Supermassive Binary Black Hole Evolution can be traced by a small SKA Pulsar Timing Array

TL;DR

This paper demonstrates that the SKA pulsar timing array can detect and study the evolution of supermassive binary black holes across cosmic time, with high detection rates expected within a decade.

Contribution

It quantifies the detectability of supermassive binary black holes using SKA PTA, showing potential for early detection with fewer pulsars and revealing their evolution with redshift.

Findings

Detection within 5 years with ~20 pulsars

Over 100 SMBBHs per year after 10 years

Detection of well-known candidates like OJ 287 and 3C 66B

Abstract

Supermassive black holes are commonly found in the center of galaxies and evolve with their hosts.
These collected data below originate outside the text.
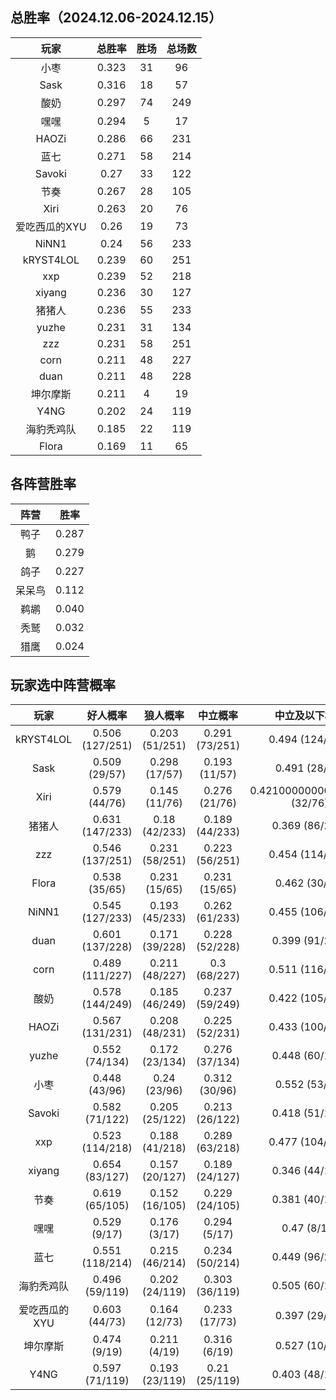 ## 总胜率（2024.12.06-2024.12.15）

| 玩家 | 总胜率 | 胜场 | 总场数 |
|:-----:|:-----:|:-----:|:-----:|
| 小枣 | 0.323 | 31 | 96 |
| Sask | 0.316 | 18 | 57 |
| 酸奶 | 0.297 | 74 | 249 |
| 嘿嘿 | 0.294 | 5 | 17 |
| HAOZi | 0.286 | 66 | 231 |
| 蓝七 | 0.271 | 58 | 214 |
| Savoki | 0.27 | 33 | 122 |
| 节奏 | 0.267 | 28 | 105 |
| Xiri | 0.263 | 20 | 76 |
| 爱吃西瓜的XYU | 0.26 | 19 | 73 |
| NiNN1 | 0.24 | 56 | 233 |
| kRYST4LOL | 0.239 | 60 | 251 |
| xxp | 0.239 | 52 | 218 |
| xiyang | 0.236 | 30 | 127 |
| 猪猪人 | 0.236 | 55 | 233 |
| yuzhe | 0.231 | 31 | 134 |
| zzz | 0.231 | 58 | 251 |
| corn | 0.211 | 48 | 227 |
| duan | 0.211 | 48 | 228 |
| 坤尔摩斯 | 0.211 | 4 | 19 |
| Y4NG | 0.202 | 24 | 119 |
| 海豹秃鸡队 | 0.185 | 22 | 119 |
| Flora | 0.169 | 11 | 65 |

## 各阵营胜率

| 阵营 | 胜率 |
|:-----:|:-----:|
| 鸭子 | 0.287 |
| 鹅 | 0.279 |
| 鸽子 | 0.227 |
| 呆呆鸟 | 0.112 |
| 鹈鹕 | 0.040 |
| 秃鹫 | 0.032 |
| 猎鹰 | 0.024 |

## 玩家选中阵营概率

| 玩家 | 好人概率 | 狼人概率 | 中立概率 | 中立及以下概率 | 带刀概率 |
|:-----:|:-----:|:-----:|:-----:|:-----:|:-----:|
| kRYST4LOL | 0.506 (127/251) | 0.203 (51/251) | 0.291 (73/251) | 0.494 (124/251) | 0.43 (108/251) |
| Sask | 0.509 (29/57) | 0.298 (17/57) | 0.193 (11/57) | 0.491 (28/57) | 0.439 (25/57) |
| Xiri | 0.579 (44/76) | 0.145 (11/76) | 0.276 (21/76) | 0.42100000000000004 (32/76) | 0.329 (25/76) |
| 猪猪人 | 0.631 (147/233) | 0.18 (42/233) | 0.189 (44/233) | 0.369 (86/233) | 0.429 (100/233) |
| zzz | 0.546 (137/251) | 0.231 (58/251) | 0.223 (56/251) | 0.454 (114/251) | 0.446 (112/251) |
| Flora | 0.538 (35/65) | 0.231 (15/65) | 0.231 (15/65) | 0.462 (30/65) | 0.385 (25/65) |
| NiNN1 | 0.545 (127/233) | 0.193 (45/233) | 0.262 (61/233) | 0.455 (106/233) | 0.373 (87/233) |
| duan | 0.601 (137/228) | 0.171 (39/228) | 0.228 (52/228) | 0.399 (91/228) | 0.368 (84/228) |
| corn | 0.489 (111/227) | 0.211 (48/227) | 0.3 (68/227) | 0.511 (116/227) | 0.449 (102/227) |
| 酸奶 | 0.578 (144/249) | 0.185 (46/249) | 0.237 (59/249) | 0.422 (105/249) | 0.39 (97/249) |
| HAOZi | 0.567 (131/231) | 0.208 (48/231) | 0.225 (52/231) | 0.433 (100/231) | 0.468 (108/231) |
| yuzhe | 0.552 (74/134) | 0.172 (23/134) | 0.276 (37/134) | 0.448 (60/134) | 0.358 (48/134) |
| 小枣 | 0.448 (43/96) | 0.24 (23/96) | 0.312 (30/96) | 0.552 (53/96) | 0.448 (43/96) |
| Savoki | 0.582 (71/122) | 0.205 (25/122) | 0.213 (26/122) | 0.418 (51/122) | 0.426 (52/122) |
| xxp | 0.523 (114/218) | 0.188 (41/218) | 0.289 (63/218) | 0.477 (104/218) | 0.385 (84/218) |
| xiyang | 0.654 (83/127) | 0.157 (20/127) | 0.189 (24/127) | 0.346 (44/127) | 0.339 (43/127) |
| 节奏 | 0.619 (65/105) | 0.152 (16/105) | 0.229 (24/105) | 0.381 (40/105) | 0.362 (38/105) |
| 嘿嘿 | 0.529 (9/17) | 0.176 (3/17) | 0.294 (5/17) | 0.47 (8/17) | 0.471 (8/17) |
| 蓝七 | 0.551 (118/214) | 0.215 (46/214) | 0.234 (50/214) | 0.449 (96/214) | 0.453 (97/214) |
| 海豹秃鸡队 | 0.496 (59/119) | 0.202 (24/119) | 0.303 (36/119) | 0.505 (60/119) | 0.378 (45/119) |
| 爱吃西瓜的XYU | 0.603 (44/73) | 0.164 (12/73) | 0.233 (17/73) | 0.397 (29/73) | 0.342 (25/73) |
| 坤尔摩斯 | 0.474 (9/19) | 0.211 (4/19) | 0.316 (6/19) | 0.527 (10/19) | 0.421 (8/19) |
| Y4NG | 0.597 (71/119) | 0.193 (23/119) | 0.21 (25/119) | 0.403 (48/119) | 0.361 (43/119) |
The supermassive binary black holes (SMBBH) are thus expected to exist in close galaxy pairs, however, none has been unequivocally detected. The square kilometre array (SKA) is a multi-purpose radio telescope with a collecting area approaching 1 million square metres, with great potential for detecting nanohertz gravitational waves (GWs). In this paper, we quantify the GW detectability by SKA for a realistic SMBBH population using pulsar timing array (PTA) technique and quantify its impact on revealing SMBBH evolution with redshift for the first time. With only $\sim20$ pulsars, much smaller a requirement than in previous work, the SKA PTA is expected to obtain detection within about 5 years of operation and to achieve a detection rate of more than 100 SMBBHs/yr after about 10 years. Although beyond the scope of this paper, we must acknowledge that the presence of persistent red noise will reduce the number of expected detections here. It is thus imperative to understand and mitigate red noise in the PTA data. The GW signatures from a few well-known SMBBH candidates, such as OJ 287, 3C 66B, NGC 5548 and Ark 120, will be detected given the currently best-known parameters of each system. Within 30 years of operation, about 60 individual SMBBHs detection with $z<0.05$ and more than $10^4$ with $z<1$ are expected. The detection rate drops precipitately beyond $z=1$. The substantial number of expected detections and their discernible evolution with redshift by SKA PTA will make SKA a significant tool for studying SMBBHs.